[[ PROVIDED MATERIAL, beginning ]]

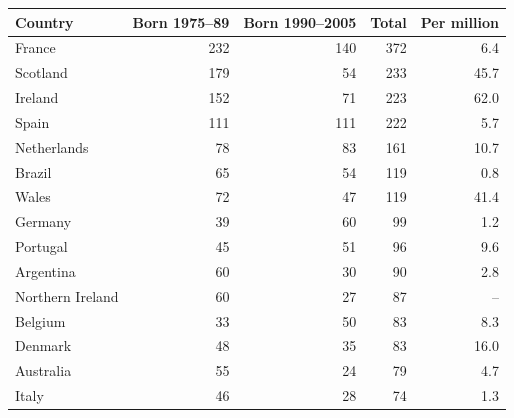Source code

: \begin{tabular}{lrrrr}
\toprule
Country & Born 1975--89 & Born 1990--2005 & Total & Per million
\\
\midrule
France & 232 & 140 & 372 & 6.4 \\
Scotland & 179 & 54 & 233 & 45.7 \\
Ireland & 152 & 71 & 223 & 62.0 \\
Spain & 111 & 111 & 222 & 5.7 \\
Netherlands & 78 & 83 & 161 & 10.7 \\
Brazil & 65 & 54 & 119 & 0.8 \\
Wales & 72 & 47 & 119 & 41.4 \\
Germany & 39 & 60 & 99 & 1.2 \\
Portugal & 45 & 51 & 96 & 9.6 \\
Argentina & 60 & 30 & 90 & 2.8 \\
Northern Ireland & 60 & 27 & 87 & -- \\
Belgium & 33 & 50 & 83 & 8.3 \\
Denmark & 48 & 35 & 83 & 16.0 \\
Australia & 55 & 24 & 79 & 4.7 \\
Italy & 46 & 28 & 74 & 1.3 \\
\bottomrule
\end{tabular}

[[ PROVIDED MATERIAL, end ]]

WHAT YOU WILL DO: In the listing above, find the line with "Spain & 111 & 111 & 222 & 5.7 \\" and the line with "Northern Ireland & 60 & 27 & 87 & -- \\", then reproduce both and every line between them exactly.

SOLUTION TO THE PROBLEM:
Spain & 111 & 111 & 222 & 5.7 \\
Netherlands & 78 & 83 & 161 & 10.7 \\
Brazil & 65 & 54 & 119 & 0.8 \\
Wales & 72 & 47 & 119 & 41.4 \\
Germany & 39 & 60 & 99 & 1.2 \\
Portugal & 45 & 51 & 96 & 9.6 \\
Argentina & 60 & 30 & 90 & 2.8 \\
Northern Ireland & 60 & 27 & 87 & -- \\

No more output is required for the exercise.